Now let's say 1 chrome browser does 1 auction. I have 2 advertisers, create 1 interest group per advertiser and then split by advertiser 1st party user id. During the auction each IG participates in the auction and out of all Chrome browsers we would have 25% that see AA scenarios, 25% AB%, 25% BA and 25% BB scenarios. For the AA and BB scenario it is all good. For the AB & BA scenarios B would always win the auction as 2 EUR is always higher than 1 EUR. So in 75% of the cases B would win the auction and in only 25% A. So my split would be heavily unbalanced towards B. As I have competition I will not get exactly 75% displays on B vs 25% of displays on A. Also for more complciated buying strategies I will not know that in reality I exposed users 75/25 vs 50/50 to compensate in some form.

So if I can't apply a unique split inside one auction this form of split doesn't seem to work at all for cross advertiser buying strategies even for retargeting campaigns.

As a side note splitting by time (hour, day, ..) usually doesn't work because users don't have the same behavior over time (see black friday for example)

EDIT: removed cost per sales metrics to simplify the example

alois-bissuel commented 3 months ago

Jumping on the subject, to double down on what @fhoering explained, the issue here is that we won't be able to measure during the test what will happen when this tested modification is rolled out.

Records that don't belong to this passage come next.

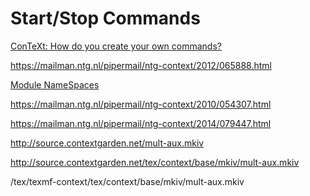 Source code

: # Start/Stop Commands

[ConTeXt: How do you create your own 
commands?](http://tex.stackexchange.com/a/58659)

https://mailman.ntg.nl/pipermail/ntg-context/2012/065888.html

[Module NameSpaces](http://wiki.contextgarden.net/Module_Namespaces)

https://mailman.ntg.nl/pipermail/ntg-context/2010/054307.html

https://mailman.ntg.nl/pipermail/ntg-context/2014/079447.html

http://source.contextgarden.net/mult-aux.mkiv

http://source.contextgarden.net/tex/context/base/mkiv/mult-aux.mkiv

<context>/tex/texmf-context/tex/context/base/mkiv/mult-aux.mkiv


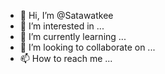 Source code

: - 👋 Hi, I’m @Satawatkee
- 👀 I’m interested in ...
- 🌱 I’m currently learning ...
- 💞️ I’m looking to collaborate on ...
- 📫 How to reach me ...

<!---
Satawatkee/Satawatkee is a ✨ special ✨ repository because its `README.md` (this file) appears on your GitHub profile.
You can click the Preview link to take a look at your changes.
--->
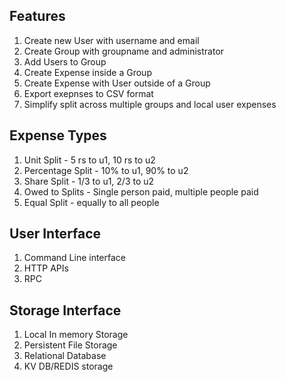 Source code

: ## Features 

1. Create new User with username and email 
2. Create Group with groupname and administrator 
3. Add Users to Group 
4. Create Expense inside a Group 
5. Create Expense with User outside of a Group
6. Export exepnses to CSV format
7. Simplify split across multiple groups and local user expenses 

## Expense Types 

1. Unit Split - 5 rs to u1, 10 rs to u2
2. Percentage Split - 10% to u1, 90% to u2
3. Share Split - 1/3 to u1, 2/3 to u2
4. Owed to Splits - Single person paid, multiple people paid
5. Equal Split - equally to all people

## User Interface 

1. Command Line interface
2. HTTP APIs
3. RPC

## Storage Interface

1. Local In memory Storage
2. Persistent File Storage
3. Relational Database
4. KV DB/REDIS storage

For instance, if one user has two interest groups for one adtech and one (IG1) is in reference population (no modification of the bidding) and the other (IG2) is in test population. Let's assume that you want to test a large change of bid, ie a big lowering of the bid on some opportunities which might be less profitable. During the course of the test, IG1 will always win on these opportunities. At roll out, IG1 and IG2 will have a more equal chance of winning the opportunity.

Thus, the measure during the test will be impacted by competition within an adtech, which won't happen after roll out.

michaelkleber commented 3 months ago

@alois-bissuel I think we talked about this during the 2023-11-29 call. This kind of bidding experiment is one where it makes sense to randomize A/B diversion based on a 1st-party identifier on publisher site. Now all of your IGs will compete against your other IGs using the same strategy on a single page (or even across a single site), so it will be reflective of the effect of rolling it out broadly.

fhoering commented 3 months ago

In reality changing the bid strategy is a complex behavior. So it will never be as easy as knowing in advance what effect this will produce like the bid will be always lower in all cases.

And in the case of a split by publisher 1st party id I will have the problem that I cannot know which bid strategy produced the user's conversion behavior at the end. If he goes to publisher1 (high bid, sees several ads), publisher2 (low bid, no ad), publisher3 (low bid, sees one ad and clicks) => then buys something. It is what has been shown in slide 7 in https://github.com/WICG/turtledove/blob/main/meetings/2023-11-29-FLEDGE-call-minutes-slides-ab-testing.pdf.

To me this ask still makes sense and 3 bits seems reasonable and very aligned with the shared storage API. It could be seen as converging all Privacy Sandbox APIs.